WORK REQUEST:
From the records below, copy out exactly the lines from the one containing "You can run" to the one containing "### MTF Analysis", both included. Add nothing else.

AVAILABLE DATA:
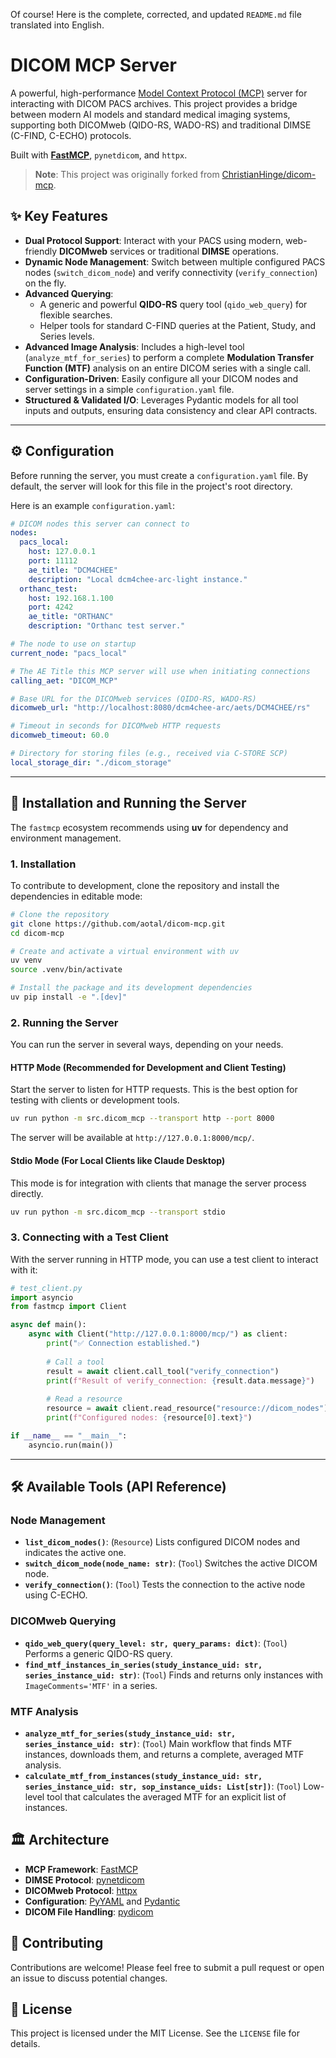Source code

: Of course\! Here is the complete, corrected, and updated `README.md` file translated into English.

# DICOM MCP Server

A powerful, high-performance [Model Context Protocol (MCP)](https://modelcontextprotocol.io/) server for interacting with DICOM PACS archives. This project provides a bridge between modern AI models and standard medical imaging systems, supporting both DICOMweb (QIDO-RS, WADO-RS) and traditional DIMSE (C-FIND, C-ECHO) protocols.

Built with [**FastMCP**](https://gofastmcp.com/), `pynetdicom`, and `httpx`.

> **Note**: This project was originally forked from [ChristianHinge/dicom-mcp](https://github.com/ChristianHinge/dicom-mcp).

## ✨ Key Features

  * **Dual Protocol Support**: Interact with your PACS using modern, web-friendly **DICOMweb** services or traditional **DIMSE** operations.
  * **Dynamic Node Management**: Switch between multiple configured PACS nodes (`switch_dicom_node`) and verify connectivity (`verify_connection`) on the fly.
  * **Advanced Querying**:
      * A generic and powerful **QIDO-RS** query tool (`qido_web_query`) for flexible searches.
      * Helper tools for standard C-FIND queries at the Patient, Study, and Series levels.
  * **Advanced Image Analysis**: Includes a high-level tool (`analyze_mtf_for_series`) to perform a complete **Modulation Transfer Function (MTF)** analysis on an entire DICOM series with a single call.
  * **Configuration-Driven**: Easily configure all your DICOM nodes and server settings in a simple `configuration.yaml` file.
  * **Structured & Validated I/O**: Leverages Pydantic models for all tool inputs and outputs, ensuring data consistency and clear API contracts.

-----

## ⚙️ Configuration

Before running the server, you must create a `configuration.yaml` file. By default, the server will look for this file in the project's root directory.

Here is an example `configuration.yaml`:

```yaml
# DICOM nodes this server can connect to
nodes:
  pacs_local:
    host: 127.0.0.1
    port: 11112
    ae_title: "DCM4CHEE"
    description: "Local dcm4chee-arc-light instance."
  orthanc_test:
    host: 192.168.1.100
    port: 4242
    ae_title: "ORTHANC"
    description: "Orthanc test server."

# The node to use on startup
current_node: "pacs_local"

# The AE Title this MCP server will use when initiating connections
calling_aet: "DICOM_MCP"

# Base URL for the DICOMweb services (QIDO-RS, WADO-RS)
dicomweb_url: "http://localhost:8080/dcm4chee-arc/aets/DCM4CHEE/rs"

# Timeout in seconds for DICOMweb HTTP requests
dicomweb_timeout: 60.0

# Directory for storing files (e.g., received via C-STORE SCP)
local_storage_dir: "./dicom_storage"
```

-----

## 🚀 Installation and Running the Server

The `fastmcp` ecosystem recommends using **uv** for dependency and environment management.

### 1\. Installation

To contribute to development, clone the repository and install the dependencies in editable mode:

```bash
# Clone the repository
git clone https://github.com/aotal/dicom-mcp.git
cd dicom-mcp

# Create and activate a virtual environment with uv
uv venv
source .venv/bin/activate

# Install the package and its development dependencies
uv pip install -e ".[dev]"
```

### 2\. Running the Server

You can run the server in several ways, depending on your needs.

#### HTTP Mode (Recommended for Development and Client Testing)

Start the server to listen for HTTP requests. This is the best option for testing with clients or development tools.

```bash
uv run python -m src.dicom_mcp --transport http --port 8000
```

The server will be available at `http://127.0.0.1:8000/mcp/`.

#### Stdio Mode (For Local Clients like Claude Desktop)

This mode is for integration with clients that manage the server process directly.

```bash
uv run python -m src.dicom_mcp --transport stdio
```

### 3\. Connecting with a Test Client

With the server running in HTTP mode, you can use a test client to interact with it:

```python
# test_client.py
import asyncio
from fastmcp import Client

async def main():
    async with Client("http://127.0.0.1:8000/mcp/") as client:
        print("✅ Connection established.")
        
        # Call a tool
        result = await client.call_tool("verify_connection")
        print(f"Result of verify_connection: {result.data.message}")
        
        # Read a resource
        resource = await client.read_resource("resource://dicom_nodes")
        print(f"Configured nodes: {resource[0].text}")

if __name__ == "__main__":
    asyncio.run(main())
```

-----

## 🛠️ Available Tools (API Reference)

### Node Management

  * **`list_dicom_nodes()`**: (`Resource`) Lists configured DICOM nodes and indicates the active one.
  * **`switch_dicom_node(node_name: str)`**: (`Tool`) Switches the active DICOM node.
  * **`verify_connection()`**: (`Tool`) Tests the connection to the active node using C-ECHO.

### DICOMweb Querying

  * **`qido_web_query(query_level: str, query_params: dict)`**: (`Tool`) Performs a generic QIDO-RS query.
  * **`find_mtf_instances_in_series(study_instance_uid: str, series_instance_uid: str)`**: (`Tool`) Finds and returns only instances with `ImageComments='MTF'` in a series.

### MTF Analysis

  * **`analyze_mtf_for_series(study_instance_uid: str, series_instance_uid: str)`**: (`Tool`) Main workflow that finds MTF instances, downloads them, and returns a complete, averaged MTF analysis.
  * **`calculate_mtf_from_instances(study_instance_uid: str, series_instance_uid: str, sop_instance_uids: List[str])`**: (`Tool`) Low-level tool that calculates the averaged MTF for an explicit list of instances.

## 🏛️ Architecture

  * **MCP Framework**: [FastMCP](https://gofastmcp.com/)
  * **DIMSE Protocol**: [pynetdicom](https://github.com/pydicom/pynetdicom)
  * **DICOMweb Protocol**: [httpx](https://www.python-httpx.org/)
  * **Configuration**: [PyYAML](https://pyyaml.org/) and [Pydantic](https://docs.pydantic.dev/)
  * **DICOM File Handling**: [pydicom](https://github.com/pydicom/pydicom)

## 🤝 Contributing

Contributions are welcome\! Please feel free to submit a pull request or open an issue to discuss potential changes.

## 📄 License

This project is licensed under the MIT License. See the `LICENSE` file for details.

RESPONSE AREA:
You can run the server in several ways, depending on your needs.

#### HTTP Mode (Recommended for Development and Client Testing)

Start the server to listen for HTTP requests. This is the best option for testing with clients or development tools.

```bash
uv run python -m src.dicom_mcp --transport http --port 8000
```

The server will be available at `http://127.0.0.1:8000/mcp/`.

#### Stdio Mode (For Local Clients like Claude Desktop)

This mode is for integration with clients that manage the server process directly.

```bash
uv run python -m src.dicom_mcp --transport stdio
```

### 3\. Connecting with a Test Client

With the server running in HTTP mode, you can use a test client to interact with it:

```python
# test_client.py
import asyncio
from fastmcp import Client

async def main():
    async with Client("http://127.0.0.1:8000/mcp/") as client:
        print("✅ Connection established.")
        
        # Call a tool
        result = await client.call_tool("verify_connection")
        print(f"Result of verify_connection: {result.data.message}")
        
        # Read a resource
        resource = await client.read_resource("resource://dicom_nodes")
        print(f"Configured nodes: {resource[0].text}")

if __name__ == "__main__":
    asyncio.run(main())
```

-----

## 🛠️ Available Tools (API Reference)

### Node Management

  * **`list_dicom_nodes()`**: (`Resource`) Lists configured DICOM nodes and indicates the active one.
  * **`switch_dicom_node(node_name: str)`**: (`Tool`) Switches the active DICOM node.
  * **`verify_connection()`**: (`Tool`) Tests the connection to the active node using C-ECHO.

### DICOMweb Querying

  * **`qido_web_query(query_level: str, query_params: dict)`**: (`Tool`) Performs a generic QIDO-RS query.
  * **`find_mtf_instances_in_series(study_instance_uid: str, series_instance_uid: str)`**: (`Tool`) Finds and returns only instances with `ImageComments='MTF'` in a series.

### MTF Analysis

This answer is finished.